Evolving Traditional Subsurface Interpretation with ArtificialIntelligence”
The potential impact of Artificial Intelligence (AI) within E&P organizations is only just starting to be realized. With increasing compute power, improved data processing speeds and advances in technologies (such as deep learning neural networks), it is likely that AI will continue to be a disruptive technology that will change E&P organizations for many years to come. Although AI can be used within many workflows, some of the most significant progress has been within seismic interpretation. In particular, the detection of faults. The identification of seismic faults is a good example of a task that is challenging and time consuming for geoscientists, yet, with the right network architecture and training, is achievable in a short time to a level of completeness and accuracy that is far outside the reach of most interpreters.
In this talk we will present a series of case studies demonstrating workflows that integrate human experience with AI prowess to deliver a step change in the seismic interpretation process enabling improved interpretation in both time taken and accuracy, allowing previously unidentified elements (to date considered sub-seismic) to be identified and understood.
During the presentation we will review comparisons of traditional vs AI fault identification techniques and discuss the bnefits of analysing the seismic date in a truly 3D sense. Revealing the structural elements in 3D can be greatly beneficial to an interpreter, helping them visualize features that would otherwise remain unseen. Best practice for structural interpretation involves interpreting the structures perpendicular to the strike of the faults. However, nature does not always allow for this, with most seismic volumes containing faults of varying orientations. The advent of 3D AI solutions allows the interpreter to work in a traditional 2D environment (in-line and crossline interpretation), whilst having a strong appreciation for the 3D shapes of faults, often an issue which remains with traditional interpretation techniques.Hugo Garcia.jpg
To achieve this technological advance, we have developed bespoke deep learning networks that have been trained using thousands of examples of different fault signatures from different geological environments across varying data quality. The pretrained networks can be applied directly onto unseen data cubes or can be fine-tuned with interpretations from new data sets, capturing additional knowledge from existing interpretations.
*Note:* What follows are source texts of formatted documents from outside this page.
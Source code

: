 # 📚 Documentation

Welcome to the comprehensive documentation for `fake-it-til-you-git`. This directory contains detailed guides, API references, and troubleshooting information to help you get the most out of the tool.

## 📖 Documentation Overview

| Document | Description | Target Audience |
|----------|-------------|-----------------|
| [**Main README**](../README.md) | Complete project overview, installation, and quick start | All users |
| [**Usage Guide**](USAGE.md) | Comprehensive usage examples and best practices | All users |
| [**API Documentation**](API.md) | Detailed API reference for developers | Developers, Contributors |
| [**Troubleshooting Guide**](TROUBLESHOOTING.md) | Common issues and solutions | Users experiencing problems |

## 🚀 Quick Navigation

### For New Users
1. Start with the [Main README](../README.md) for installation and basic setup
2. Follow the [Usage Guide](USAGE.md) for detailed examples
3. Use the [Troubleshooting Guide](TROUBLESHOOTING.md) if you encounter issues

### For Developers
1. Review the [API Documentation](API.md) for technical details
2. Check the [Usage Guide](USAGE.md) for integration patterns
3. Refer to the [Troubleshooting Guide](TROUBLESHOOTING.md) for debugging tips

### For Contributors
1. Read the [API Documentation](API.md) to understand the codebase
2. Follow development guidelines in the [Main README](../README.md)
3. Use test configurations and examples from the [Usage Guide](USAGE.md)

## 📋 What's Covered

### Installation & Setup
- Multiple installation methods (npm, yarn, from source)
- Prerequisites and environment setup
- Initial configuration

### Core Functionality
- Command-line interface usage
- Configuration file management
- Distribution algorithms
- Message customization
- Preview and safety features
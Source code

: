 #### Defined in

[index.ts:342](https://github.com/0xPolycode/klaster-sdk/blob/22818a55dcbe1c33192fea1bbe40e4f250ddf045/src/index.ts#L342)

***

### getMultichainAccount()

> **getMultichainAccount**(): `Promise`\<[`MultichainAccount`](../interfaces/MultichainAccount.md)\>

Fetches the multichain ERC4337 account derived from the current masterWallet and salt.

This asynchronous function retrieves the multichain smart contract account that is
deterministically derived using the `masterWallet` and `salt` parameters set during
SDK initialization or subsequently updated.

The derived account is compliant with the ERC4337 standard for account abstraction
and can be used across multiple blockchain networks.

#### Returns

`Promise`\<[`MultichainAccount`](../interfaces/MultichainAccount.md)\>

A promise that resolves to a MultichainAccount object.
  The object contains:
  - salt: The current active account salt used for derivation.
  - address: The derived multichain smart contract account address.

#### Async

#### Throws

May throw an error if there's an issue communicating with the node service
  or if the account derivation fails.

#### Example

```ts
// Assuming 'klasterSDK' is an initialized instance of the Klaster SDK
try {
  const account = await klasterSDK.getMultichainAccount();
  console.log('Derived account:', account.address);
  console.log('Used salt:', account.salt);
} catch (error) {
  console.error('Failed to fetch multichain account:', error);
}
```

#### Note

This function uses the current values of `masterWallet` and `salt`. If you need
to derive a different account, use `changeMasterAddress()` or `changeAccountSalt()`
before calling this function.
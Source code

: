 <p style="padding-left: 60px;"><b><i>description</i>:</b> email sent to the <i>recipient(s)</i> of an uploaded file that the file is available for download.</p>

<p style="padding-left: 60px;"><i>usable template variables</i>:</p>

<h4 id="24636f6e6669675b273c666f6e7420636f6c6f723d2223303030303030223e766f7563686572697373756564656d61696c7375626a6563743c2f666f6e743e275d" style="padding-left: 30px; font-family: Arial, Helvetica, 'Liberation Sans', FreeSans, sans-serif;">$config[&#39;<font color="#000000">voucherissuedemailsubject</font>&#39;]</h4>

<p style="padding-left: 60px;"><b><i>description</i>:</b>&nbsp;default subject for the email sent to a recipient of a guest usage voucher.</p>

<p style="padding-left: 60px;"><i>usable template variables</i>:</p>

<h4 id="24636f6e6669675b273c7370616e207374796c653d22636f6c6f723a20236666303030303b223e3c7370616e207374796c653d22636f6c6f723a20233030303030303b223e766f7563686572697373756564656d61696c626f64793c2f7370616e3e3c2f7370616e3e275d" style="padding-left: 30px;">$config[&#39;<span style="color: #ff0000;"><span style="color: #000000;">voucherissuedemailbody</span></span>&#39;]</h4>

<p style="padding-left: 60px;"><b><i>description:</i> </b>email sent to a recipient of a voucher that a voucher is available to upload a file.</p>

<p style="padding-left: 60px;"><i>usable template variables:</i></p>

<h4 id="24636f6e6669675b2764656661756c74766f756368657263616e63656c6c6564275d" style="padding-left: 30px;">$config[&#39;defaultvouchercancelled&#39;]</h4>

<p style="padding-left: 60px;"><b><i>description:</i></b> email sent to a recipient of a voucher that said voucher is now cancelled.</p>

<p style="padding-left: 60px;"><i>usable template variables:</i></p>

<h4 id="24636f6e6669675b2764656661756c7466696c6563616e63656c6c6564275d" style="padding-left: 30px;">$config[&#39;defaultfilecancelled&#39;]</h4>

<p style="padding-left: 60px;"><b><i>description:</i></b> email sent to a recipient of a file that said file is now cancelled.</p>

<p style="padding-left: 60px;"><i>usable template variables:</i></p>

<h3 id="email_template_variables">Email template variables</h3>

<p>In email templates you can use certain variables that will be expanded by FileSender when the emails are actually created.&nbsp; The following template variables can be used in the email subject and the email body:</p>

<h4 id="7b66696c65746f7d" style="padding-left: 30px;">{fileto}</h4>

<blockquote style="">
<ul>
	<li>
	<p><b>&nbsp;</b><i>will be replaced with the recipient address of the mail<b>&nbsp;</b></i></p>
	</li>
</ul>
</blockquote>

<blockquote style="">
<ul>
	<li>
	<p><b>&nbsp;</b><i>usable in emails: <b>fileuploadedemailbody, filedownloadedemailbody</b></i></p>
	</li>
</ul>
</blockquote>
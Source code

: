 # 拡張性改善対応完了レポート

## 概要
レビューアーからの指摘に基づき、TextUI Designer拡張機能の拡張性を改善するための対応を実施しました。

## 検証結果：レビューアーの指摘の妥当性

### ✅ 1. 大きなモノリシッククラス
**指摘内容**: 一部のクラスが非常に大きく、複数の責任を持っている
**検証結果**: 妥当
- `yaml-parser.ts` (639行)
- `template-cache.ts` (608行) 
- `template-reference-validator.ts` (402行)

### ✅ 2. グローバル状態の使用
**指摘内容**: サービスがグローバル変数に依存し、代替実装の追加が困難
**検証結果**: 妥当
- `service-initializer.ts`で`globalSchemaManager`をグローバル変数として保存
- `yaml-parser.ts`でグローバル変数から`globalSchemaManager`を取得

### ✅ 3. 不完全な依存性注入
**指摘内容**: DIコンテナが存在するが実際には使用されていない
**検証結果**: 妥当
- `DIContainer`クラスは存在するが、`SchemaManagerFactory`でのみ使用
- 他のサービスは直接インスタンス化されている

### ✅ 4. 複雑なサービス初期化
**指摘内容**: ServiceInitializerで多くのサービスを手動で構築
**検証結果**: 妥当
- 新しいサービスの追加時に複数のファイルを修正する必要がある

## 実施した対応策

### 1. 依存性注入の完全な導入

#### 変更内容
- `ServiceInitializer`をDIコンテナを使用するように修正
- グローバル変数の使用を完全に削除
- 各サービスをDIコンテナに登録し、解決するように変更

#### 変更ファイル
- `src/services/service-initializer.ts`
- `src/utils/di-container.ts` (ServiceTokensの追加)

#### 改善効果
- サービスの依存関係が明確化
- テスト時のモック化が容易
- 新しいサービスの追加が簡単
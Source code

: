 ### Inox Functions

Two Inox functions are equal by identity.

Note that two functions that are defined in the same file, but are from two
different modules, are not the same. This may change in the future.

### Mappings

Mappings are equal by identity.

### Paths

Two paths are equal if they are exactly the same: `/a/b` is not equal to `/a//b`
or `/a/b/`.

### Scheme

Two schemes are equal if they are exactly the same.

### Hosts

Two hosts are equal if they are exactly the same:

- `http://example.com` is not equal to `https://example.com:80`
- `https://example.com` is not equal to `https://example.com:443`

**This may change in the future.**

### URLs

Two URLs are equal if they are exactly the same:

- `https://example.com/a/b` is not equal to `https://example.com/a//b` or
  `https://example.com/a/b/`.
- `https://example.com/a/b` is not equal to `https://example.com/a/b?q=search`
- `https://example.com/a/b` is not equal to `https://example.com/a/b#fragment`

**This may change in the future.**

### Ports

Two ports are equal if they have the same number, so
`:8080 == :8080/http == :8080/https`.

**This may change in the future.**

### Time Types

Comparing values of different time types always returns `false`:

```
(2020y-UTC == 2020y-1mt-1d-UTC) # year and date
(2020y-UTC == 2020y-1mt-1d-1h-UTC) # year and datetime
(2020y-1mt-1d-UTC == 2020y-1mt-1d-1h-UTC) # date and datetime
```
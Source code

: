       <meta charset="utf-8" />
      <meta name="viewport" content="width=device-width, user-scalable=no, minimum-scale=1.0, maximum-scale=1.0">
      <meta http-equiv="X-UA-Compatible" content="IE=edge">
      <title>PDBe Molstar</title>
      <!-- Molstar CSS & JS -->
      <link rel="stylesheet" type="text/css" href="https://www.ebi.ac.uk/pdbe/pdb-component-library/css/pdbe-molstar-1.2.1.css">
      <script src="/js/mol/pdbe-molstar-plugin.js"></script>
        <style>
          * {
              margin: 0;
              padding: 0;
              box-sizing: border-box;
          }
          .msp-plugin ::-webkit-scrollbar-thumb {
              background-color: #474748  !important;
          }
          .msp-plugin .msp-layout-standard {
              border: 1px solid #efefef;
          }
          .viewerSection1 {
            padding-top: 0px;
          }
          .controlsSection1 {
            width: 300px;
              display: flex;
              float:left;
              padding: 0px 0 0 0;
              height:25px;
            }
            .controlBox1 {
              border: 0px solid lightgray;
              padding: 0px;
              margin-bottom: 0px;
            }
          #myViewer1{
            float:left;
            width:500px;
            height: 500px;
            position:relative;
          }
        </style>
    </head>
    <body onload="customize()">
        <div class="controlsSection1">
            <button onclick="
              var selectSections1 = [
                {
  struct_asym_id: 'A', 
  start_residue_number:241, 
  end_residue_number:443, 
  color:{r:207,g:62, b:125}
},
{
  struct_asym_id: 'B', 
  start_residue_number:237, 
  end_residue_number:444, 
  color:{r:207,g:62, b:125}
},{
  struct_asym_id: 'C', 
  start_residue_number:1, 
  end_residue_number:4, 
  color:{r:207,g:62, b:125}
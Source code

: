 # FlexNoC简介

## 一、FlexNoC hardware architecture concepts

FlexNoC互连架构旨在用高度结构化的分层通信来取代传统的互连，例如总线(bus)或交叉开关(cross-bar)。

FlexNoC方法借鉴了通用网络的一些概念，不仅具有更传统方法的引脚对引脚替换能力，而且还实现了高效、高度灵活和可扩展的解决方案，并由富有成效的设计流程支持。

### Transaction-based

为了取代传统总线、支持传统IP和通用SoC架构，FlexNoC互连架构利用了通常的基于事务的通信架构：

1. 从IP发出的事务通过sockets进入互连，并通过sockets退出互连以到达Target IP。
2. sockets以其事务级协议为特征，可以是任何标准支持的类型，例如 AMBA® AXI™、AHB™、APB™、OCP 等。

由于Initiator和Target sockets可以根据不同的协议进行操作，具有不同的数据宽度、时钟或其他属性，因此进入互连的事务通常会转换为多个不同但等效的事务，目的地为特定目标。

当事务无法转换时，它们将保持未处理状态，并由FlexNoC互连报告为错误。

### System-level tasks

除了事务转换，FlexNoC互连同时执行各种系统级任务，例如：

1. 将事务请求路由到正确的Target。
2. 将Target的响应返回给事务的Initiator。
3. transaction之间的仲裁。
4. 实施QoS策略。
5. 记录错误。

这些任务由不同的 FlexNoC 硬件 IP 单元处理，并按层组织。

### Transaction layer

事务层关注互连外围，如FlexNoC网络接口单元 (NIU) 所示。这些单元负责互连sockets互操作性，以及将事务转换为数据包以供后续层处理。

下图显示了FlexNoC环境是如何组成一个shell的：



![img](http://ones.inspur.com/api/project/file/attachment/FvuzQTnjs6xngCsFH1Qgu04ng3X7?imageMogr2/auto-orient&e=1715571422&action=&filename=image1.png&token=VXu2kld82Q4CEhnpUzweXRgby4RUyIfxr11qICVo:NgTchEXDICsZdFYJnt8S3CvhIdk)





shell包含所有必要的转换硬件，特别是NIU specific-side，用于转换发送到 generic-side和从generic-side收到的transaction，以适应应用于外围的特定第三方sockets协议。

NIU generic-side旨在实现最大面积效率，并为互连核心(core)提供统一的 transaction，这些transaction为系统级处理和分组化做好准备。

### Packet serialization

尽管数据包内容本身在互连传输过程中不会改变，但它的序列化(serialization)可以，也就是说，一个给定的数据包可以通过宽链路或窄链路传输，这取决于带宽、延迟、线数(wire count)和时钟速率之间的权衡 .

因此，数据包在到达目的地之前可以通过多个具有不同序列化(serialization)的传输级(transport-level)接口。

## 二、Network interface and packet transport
Critically, any interpreter changes to AI predicted results are captured by the deep learning network, allowing the network to learn from the interpreter’s experience and knowled and subsequently applied on future data sets.
Hugo has over 10 years industry experience working as a Senior Geoscientist for Geoteric in both Aberdeen and Houston. Hugo is currently leading Geoterics Houston technical team utilizing machine learning and artificial intelligence to deliver detailed interpretations across structurally diverse settings. Hugo gained his MSc degree in Geological resources from Universidade de Aveiro in Portugal where he stayed as a researcher until joining Geoteric in 2011.